You may get 100% of those particular nutrients, but not in a natural form, and not with the synergistic elements (some of which may not even have been identified yet) that they come with in foods.
Get the bulk of your nutrients from real foods (ie: not processed cereals, or "enriched" foods--with some exceptions to make sure that you are getting the nutrients that your diet may be low in, like B12 for vegans like me, or calcium for many people). Think of these enriched cereals as another form of a multivitamin and don't overdo!

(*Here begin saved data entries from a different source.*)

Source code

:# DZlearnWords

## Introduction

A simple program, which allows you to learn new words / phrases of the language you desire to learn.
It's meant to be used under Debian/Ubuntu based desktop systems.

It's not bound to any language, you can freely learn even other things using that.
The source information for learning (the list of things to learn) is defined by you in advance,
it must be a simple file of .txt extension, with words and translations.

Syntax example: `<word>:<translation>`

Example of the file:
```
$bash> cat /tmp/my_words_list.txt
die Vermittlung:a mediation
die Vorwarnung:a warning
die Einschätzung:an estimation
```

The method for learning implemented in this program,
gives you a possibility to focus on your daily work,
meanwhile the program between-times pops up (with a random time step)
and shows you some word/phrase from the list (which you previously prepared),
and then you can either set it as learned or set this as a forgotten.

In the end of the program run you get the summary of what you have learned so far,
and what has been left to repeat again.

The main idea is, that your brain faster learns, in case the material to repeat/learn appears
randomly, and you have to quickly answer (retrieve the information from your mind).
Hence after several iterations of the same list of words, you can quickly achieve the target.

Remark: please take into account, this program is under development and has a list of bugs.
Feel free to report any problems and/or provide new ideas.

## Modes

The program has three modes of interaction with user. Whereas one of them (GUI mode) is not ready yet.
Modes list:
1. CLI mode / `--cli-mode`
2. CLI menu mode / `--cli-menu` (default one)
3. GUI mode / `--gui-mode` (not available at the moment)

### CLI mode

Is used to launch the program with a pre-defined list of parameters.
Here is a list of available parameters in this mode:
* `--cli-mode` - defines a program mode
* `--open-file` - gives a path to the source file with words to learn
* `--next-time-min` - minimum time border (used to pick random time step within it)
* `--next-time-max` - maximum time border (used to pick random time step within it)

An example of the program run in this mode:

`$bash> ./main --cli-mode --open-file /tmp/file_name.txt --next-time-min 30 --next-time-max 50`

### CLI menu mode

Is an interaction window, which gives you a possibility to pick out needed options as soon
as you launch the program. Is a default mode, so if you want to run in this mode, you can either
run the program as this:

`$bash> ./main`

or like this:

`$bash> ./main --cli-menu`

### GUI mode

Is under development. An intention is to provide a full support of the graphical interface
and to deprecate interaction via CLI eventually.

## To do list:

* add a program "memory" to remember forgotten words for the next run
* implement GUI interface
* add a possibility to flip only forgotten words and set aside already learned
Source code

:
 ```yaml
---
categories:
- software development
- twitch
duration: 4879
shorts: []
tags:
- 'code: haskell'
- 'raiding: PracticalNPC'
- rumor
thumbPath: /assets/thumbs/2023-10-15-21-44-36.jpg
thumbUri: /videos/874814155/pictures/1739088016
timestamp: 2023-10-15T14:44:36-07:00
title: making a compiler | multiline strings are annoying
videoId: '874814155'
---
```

Be careful not to get excess amounts in particular of vitamin D, Iron, or vitamin A (which in non-food sources is usually not beta-or alpha- carotene--the second of which was more recently discovered it seems--but retinol palmitate, which can lead to problems. Beta- and alpha-carotenes are the form vitamin A comes in through foods, and supposedly you can not overdoes on these, because the body just converts the amount it needs). If you eat a vitamin enriched cereal, take a meal replacement drink with vitamins and minerals on, AND take a multivitamin, you could easily take too much of certain nutrients.
I've read of experiments done where rats :-( are fed a diet that contains all the nutrients known to man, in the form of supplements, with sufficient calories and protein. They died! There is obviously something in real foods (or many "somethings") that a lab just cannot duplicate.
I've just recently been noticing some foods (real foods!) as containig beta-carotene and alpha-carotene. The second is something I've only seen in the last few months. I believe it's because it was just recently isolated, and not previously identified. If I'm wrong, somebody educate me!